Carlo Ancelotti abandonará por segunda vez el banquillo del Real Madrid como ya lo hizo la primera: enarcando una ceja con forma de sonrisa mientras la otra se mantiene firme, plana, el único síntoma visible de lo que podría ser una úlcera. Así se van los grandes nombres del Real Madrid desde que alguien acuñase esa leyenda, a veces tramposilla, de que nadie está por encima del club: con la cabeza alta, el currículo lustroso y el alma hecha un siete. No lo han echado, por supuesto que no. Tan solo han decidido que su etapa había terminado, como esas empresas que te enseñan la puerta de salida con una taza de recuerdo y la estructura típica del desamor: “No eres tú, soy yo”.
Hay un poso en sus palabras que intenta alejar cualquier atisbo de dolor, quizás por su condición de ser humano, puede que por su instinto de perfecto caballero. Porque Ancelotti no sale por la puerta de atrás, pero tampoco le han abierto la principal, siempre pendiente el Madrid de su propio tendido del siete, ese que obliga a recortar honores en el adiós incluso a las leyendas que deberían tener (en régimen de multipropiedad) las llaves de la plaza. A Carletto lo han acompañado hasta la acera del Santiago Bernabéu, más amplia y urbanita después de la última remodelación del estadio, y le han dado una palmadita en la espalda que él ha agradecido con una rueda de prensa limpia, sin reproches. Porque del Real Madrid nunca sabes a ciencia cierta cuándo te vas, pero tampoco cuándo podrías volver. Lo sabe el propio Ancelotti, como en su día lo supo Zidane.
En Concha Espina, los entrenadores no se jubilan: se reciclan. Se apartan a un lado, como esos papiros que tus primos han traído de su último viaje a Egipto y que nunca tiras porque sabes que las modas siempre vuelven y está mal deshacerse de los recuerdos bonitos. La vida sigue, especialmente en el club blanco, siempre pendiente de la cuenta de resultados para establecer sus afectos inmediatos. Pronto empezarán los murmullos a fermentar su nueva discursiva y pese a su reciente renovación, Ancelotti se va porque, dirán, su momento había pasado. Toca apuntarse a los nuevos tiempos. A los entrenadores en vaqueros que hablan alemán, al aire fresco, a ese nivel de exigencia que, al parecer, ya no representaba un Carlo Ancelotti que lo ha ganado todo sin que nadie sepa decir, exactamente, cómo. Si hay algo que me fascina profundamente del Real Madrid es esa sensación de que las decisiones siempre se toman solas.

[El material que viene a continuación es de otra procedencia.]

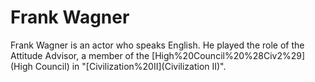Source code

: # Frank Wagner

Frank Wagner is an actor who speaks English. He played the role of the Attitude Advisor, a member of the [High%20Council%20%28Civ2%29](High Council) in "[Civilization%20II](Civilization II)".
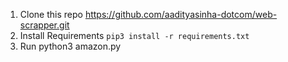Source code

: 1. Clone this repo https://github.com/aadityasinha-dotcom/web-scrapper.git
2. Install Requirements `pip3 install -r requirements.txt`
3. Run python3 amazon.py
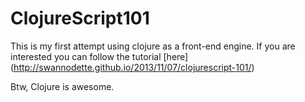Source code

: ClojureScript101
================
This is my first attempt using clojure as a front-end engine. 
If you are interested you can follow the tutorial [here] (http://swannodette.github.io/2013/11/07/clojurescript-101/)

Btw, Clojure is awesome.
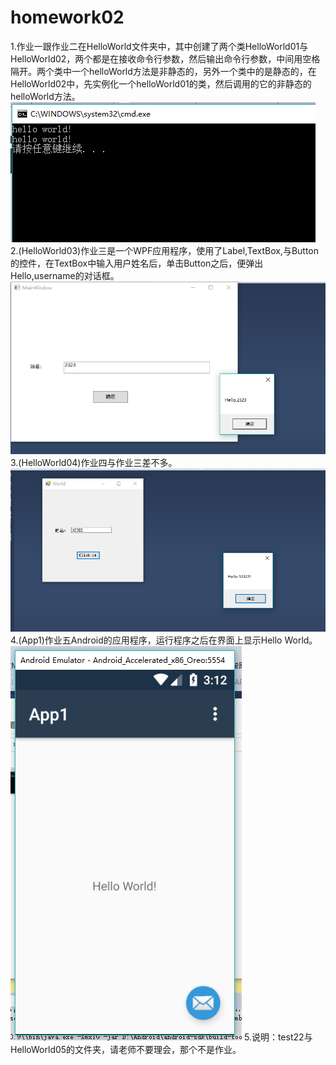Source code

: # homework02
1.作业一跟作业二在HelloWorld文件夹中，其中创建了两个类HelloWorld01与HelloWorld02，两个都是在接收命令行参数，然后输出命令行参数，中间用空格隔开。两个类中一个helloWorld方法是非静态的，另外一个类中的是静态的，在HelloWorld02中，先实例化一个helloWorld01的类，然后调用的它的非静态的helloWorld方法。
![](pictures/1-2.PNG "1-2")
2.(HelloWorld03)作业三是一个WPF应用程序，使用了Label,TextBox,与Button的控件，在TextBox中输入用户姓名后，单击Button之后，便弹出Hello,username的对话框。
![](pictures/3.PNG "3")
3.(HelloWorld04)作业四与作业三差不多。
![](pictures/4.PNG "4")
4.(App1)作业五Android的应用程序，运行程序之后在界面上显示Hello World。
![](pictures/5.PNG "5")
5.说明：test22与HelloWorld05的文件夹，请老师不要理会，那个不是作业。

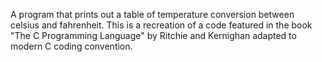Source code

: A program that prints out a table of temperature conversion between celsius and fahrenheit. This is a recreation of a code featured in the book "The C Programming Language" by Ritchie and Kernighan adapted to modern C coding convention.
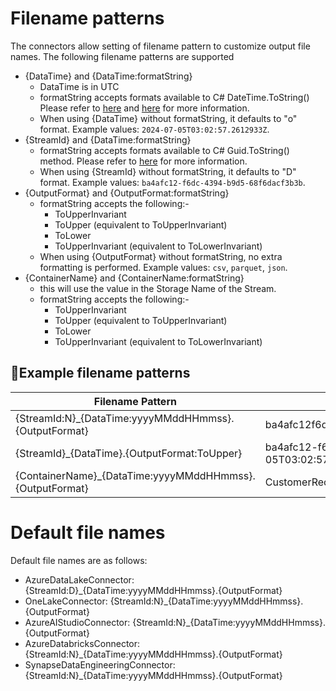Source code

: # Filename patterns
The connectors allow setting of filename pattern to customize output file names.
The following filename patterns are supported
* {DataTime} and {DataTime:formatString}
  * DataTime is in UTC
  * formatString accepts formats available to C# DateTime.ToString() Please refer to [here](https://learn.microsoft.com/en-us/dotnet/standard/base-types/standard-date-and-time-format-strings) and [here](https://learn.microsoft.com/en-us/dotnet/standard/base-types/custom-date-and-time-format-strings) for more information.
  * When using {DataTime} without formatString, it defaults to "o" format. Example values: `2024-07-05T03:02:57.2612933Z`.
* {StreamId} and {DataTime:formatString} 
  * formatString accepts formats available to C# Guid.ToString() method. Please refer to [here](https://learn.microsoft.com/en-us/dotnet/api/system.guid.tostring?view=net-8.0) for more information.
  * When using {StreamId} without formatString, it defaults to "D" format. Example values: `ba4afc12-f6dc-4394-b9d5-68f6dacf3b3b`.
* {OutputFormat} and {OutputFormat:formatString}
  * formatString accepts the following:-
    * ToUpperInvariant
    * ToUpper (equivalent to ToUpperInvariant)
    * ToLower
    * ToUpperInvariant (equivalent to ToLowerInvariant)
  * When using {OutputFormat} without formatString, no extra formatting is performed. Example values: `csv`, `parquet`, `json`.
* {ContainerName} and {ContainerName:formatString}
  * this will use the value in the Storage Name of the Stream.
  * formatString accepts the following:-
    * ToUpperInvariant
    * ToUpper (equivalent to ToUpperInvariant)
    * ToLower
    * ToUpperInvariant (equivalent to ToLowerInvariant)

## Example filename patterns
| Filename Pattern                                         | Example output                                                            |
|----------------------------------------------------------|---------------------------------------------------------------------------|
| {StreamId:N}_{DataTime:yyyyMMddHHmmss}.{OutputFormat}    | ba4afc12f6dc4394b9d568f6dacf3b3b_20240705030355.parquet                   |
| {StreamId}_{DataTime}.{OutputFormat:ToUpper}             | ba4afc12-f6dc-4394-b9d5-68f6dacf3b3b_2024-07-05T03:02:57.2612933Z.PARQUET |
| {ContainerName}_{DataTime:yyyyMMddHHmmss}.{OutputFormat} | CustomerRecord_20240705030355.parquet                                     |

# Default file names
Default file names are as follows:
* AzureDataLakeConnector: {StreamId:D}_{DataTime:yyyyMMddHHmmss}.{OutputFormat}
* OneLakeConnector: {StreamId:N}_{DataTime:yyyyMMddHHmmss}.{OutputFormat}
* AzureAIStudioConnector: {StreamId:N}_{DataTime:yyyyMMddHHmmss}.{OutputFormat}
* AzureDatabricksConnector: {StreamId:N}_{DataTime:yyyyMMddHHmmss}.{OutputFormat}
* SynapseDataEngineeringConnector: {StreamId:N}_{DataTime:yyyyMMddHHmmss}.{OutputFormat}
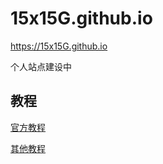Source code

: # 15x15G.github.io

https://15x15G.github.io

个人站点建设中

## 教程

[官方教程](https://v0.vuepress.vuejs.org/zh/guide/getting-started.html)

[其他教程](https://segmentfault.com/a/1190000017055963)
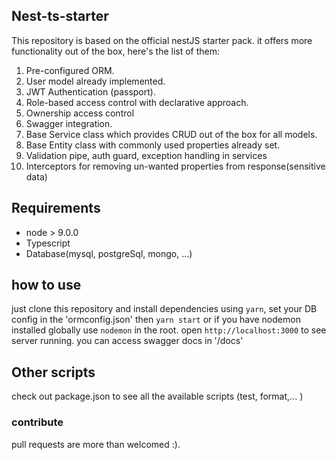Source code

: ## Nest-ts-starter

This repository is based on the official nestJS starter pack.
it offers more functionality out of the box, here's the list of
them:

1.  Pre-configured ORM.
2.  User model already implemented.
3.  JWT Authentication (passport).
4.  Role-based access control with declarative approach.
5.  Ownership access control
6.  Swagger integration.
7.  Base Service class which provides CRUD out of the box for all models.
8.  Base Entity class with commonly used properties already set.
9.  Validation pipe, auth guard, exception handling in services
10. Interceptors for removing un-wanted properties from response(sensitive data)

## Requirements

* node > 9.0.0
* Typescript
* Database(mysql, postgreSql, mongo, ...)

## how to use

just clone this repository and install dependencies using `yarn`, set your DB config in the
'ormconfig.json' then `yarn start` or if you have nodemon installed globally use `nodemon` in the root. open `http://localhost:3000` to see server running. you can access swagger docs in '/docs'

## Other scripts

check out package.json to see all the available scripts (test, format,... )

### contribute

pull requests are more than welcomed :).
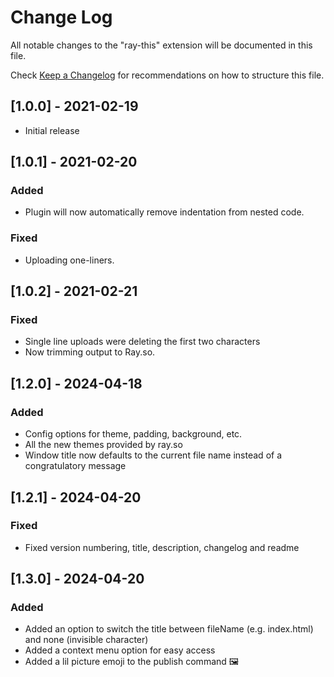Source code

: # Change Log

All notable changes to the "ray-this" extension will be documented in this file.

Check [Keep a Changelog](http://keepachangelog.com/) for recommendations on how to structure this file.

## [1.0.0] - 2021-02-19

- Initial release

## [1.0.1] - 2021-02-20

### Added
- Plugin will now automatically remove indentation from nested code.
### Fixed
- Uploading one-liners.

## [1.0.2] - 2021-02-21

### Fixed
- Single line uploads were deleting the first two characters
- Now trimming output to Ray.so.

## [1.2.0] - 2024-04-18

### Added
- Config options for theme, padding, background, etc.
- All the new themes provided by ray.so
- Window title now defaults to the current file name instead of a congratulatory message

## [1.2.1] - 2024-04-20

### Fixed
- Fixed version numbering, title, description, changelog and readme

## [1.3.0] - 2024-04-20

### Added
- Added an option to switch the title between fileName (e.g. index.html) and none (invisible character)
- Added a context menu option for easy access
- Added a lil picture emoji to the publish command 🖼️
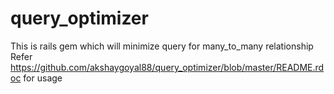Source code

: # query_optimizer
This is rails gem which will minimize query for many_to_many relationship 
Refer https://github.com/akshaygoyal88/query_optimizer/blob/master/README.rdoc for usage
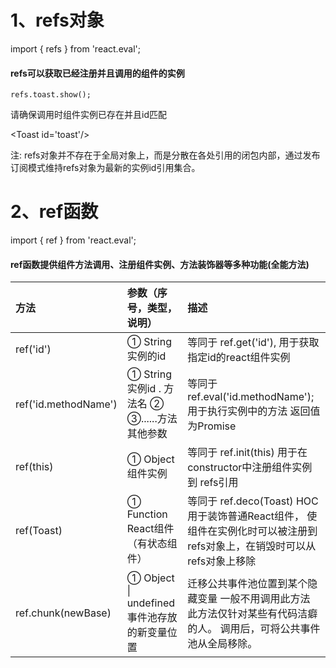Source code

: 

# 1、refs对象

import { refs } from 'react.eval';

#### refs可以获取已经注册并且调用的组件的实例

`refs.toast.show();`

请确保调用时组件实例已存在并且id匹配

 &lt;Toast id='toast'/&gt;

注: refs对象并不存在于全局对象上，而是分散在各处引用的闭包内部，通过发布订阅模式维持refs对象为最新的实例id引用集合。

# 2、ref函数

import { ref } from 'react.eval';

#### ref函数提供组件方法调用、注册组件实例、方法装饰器等多种功能\(全能方法\)

| 方法 | 参数（序号，类型，说明） | 描述 |
| :--- | :--- | :--- |
| ref\('id'\) | ①  String  实例的id | 等同于 ref.get\('id'\),                                用于获取指定id的react组件实例 |
| ref\('id.methodName'\) | ① String 实例id  .  方法名                      ② ③......方法其他参数 | 等同于  ref.eval\('id.methodName'\);         用于执行实例中的方法                            返回值为Promise                                     |
| ref\(this\) | ① Object  组件实例 | 等同于  ref.init\(this\)                                  用于在constructor中注册组件实例到   refs引用 |
| ref\(Toast\) | ① Function React组件（有状态组件） | 等同于 ref.deco\(Toast\)                           HOC 用于装饰普通React组件，              使组件在实例化时可以被注册到refs对象上，在销毁时可以从refs对象上移除 |
| ref.chunk\(newBase\) | ① Object \| undefined                            事件池存放的新变量位置 | 迁移公共事件池位置到某个隐藏变量       一般不用调用此方法                                此方法仅针对某些有代码洁癖的人。      调用后，可将公共事件池从全局移除。 |



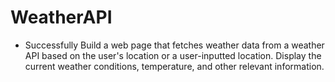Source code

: # WeatherAPI
- Successfully Build a web page that fetches weather data from a weather API based on the user's location or a user-inputted location. Display the current weather conditions, temperature, and other relevant information.
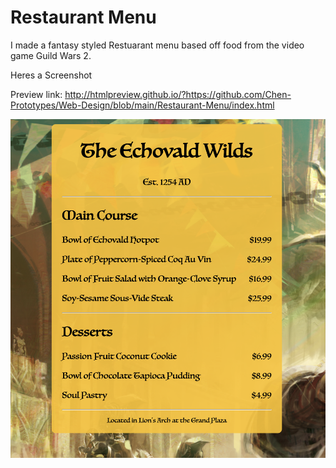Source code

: # Restaurant Menu

I made a fantasy styled Restuarant menu based off food from the video game Guild Wars 2.

Heres a Screenshot

Preview link: http://htmlpreview.github.io/?https://github.com/Chen-Prototypes/Web-Design/blob/main/Restaurant-Menu/index.html

![](https://github.com/Chen-Prototypes/Web-Design/blob/main/Restaurant-Menu/Screenshot.png?raw=true)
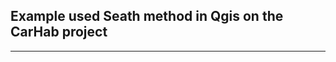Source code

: Example used Seath method in Qgis on the CarHab project
-------------------------------------------------------

---
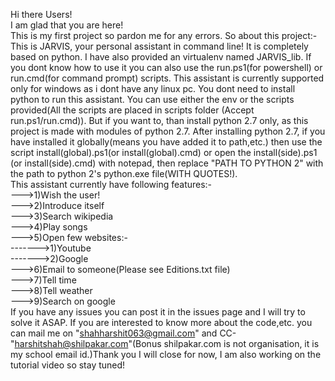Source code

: Hi there Users!<br />
I am glad that you are here!<br />
This is my first project so pardon me for any errors. So about this project:-<br />
This is JARVIS, your personal assistant in command line! It is completely based on python. I have also provided an
virtualenv named JARVIS_lib. If you dont know how to use it you can also use the run.ps1(for powershell) or run.cmd(for command
prompt) scripts. This assistant is currently supported only for windows as i dont have any linux pc. You dont need to install
python to run this assistant. You can use either the env or the scripts provided(All the scripts are placed in scripts folder
(Accept run.ps1/run.cmd)). But if you want to, than install python 2.7 only, as this project is made with modules of python 2.7.
After installing python 2.7, if you have installed it globally(means you have added it to path,etc.) then use the script
install(global).ps1(or install(global).cmd) or open the install(side).ps1 (or install(side).cmd) with notepad, then replace
"PATH TO PYTHON 2" with the path to python 2's python.exe file(WITH QUOTES!).<br />
This assistant currently have following features:-<br />
--->1)Wish the user!<br />
--->2)Introduce itself<br />
--->3)Search wikipedia<br />
--->4)Play songs<br />
--->5)Open few websites:-<br />
------->1)Youtube<br />
------->2)Google<br />
--->6)Email to someone(Please see Editions.txt file)<br />
--->7)Tell time<br />
--->8)Tell weather<br />
--->9)Search on google<br />
If you have any issues you can post it in the issues page and I will try to solve it ASAP. If you are interested to know more
about the code,etc. you can mail me on "shahharshit063@gmail.com" and CC-"harshitshah@shilpakar.com"(Bonus shilpakar.com is not
organisation, it is my school email id.)Thank you I will close for now, I am also working on the tutorial video so stay tuned!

Nunca es una opción aceptar que el Madrid pierde porque los otros ganan. El pasado domingo perdieron Ancelotti, Lucas Vázquez, las bajas en defensa, un chico de la cantera que desperdició una ocasión de gol y Rodrygo Goes, que ni siquiera compareció en el partido. Los rivales, en este caso el Barça de Flick y Lamine Yamal, casi nunca tienen vela en un entierro que anuncia autobuses en los lugares de costumbre y se olvida de todo lo demás. El de Reggiolo se marcha como la primera víctima de una mala temporada que, hasta la eliminación contra el Arsenal y las derrotas en Sevilla y Montjuïc, podía ser histórica: la mejor en la larga historia del club más laureado del planeta.
Por eso cuesta pensar en Ancelotti como culpable y por eso nadie se atreve a descartar que un día, si las cosas no salen como se planean, pueda regresar a casa: en el Real todo es posible, menos irse tranquilo.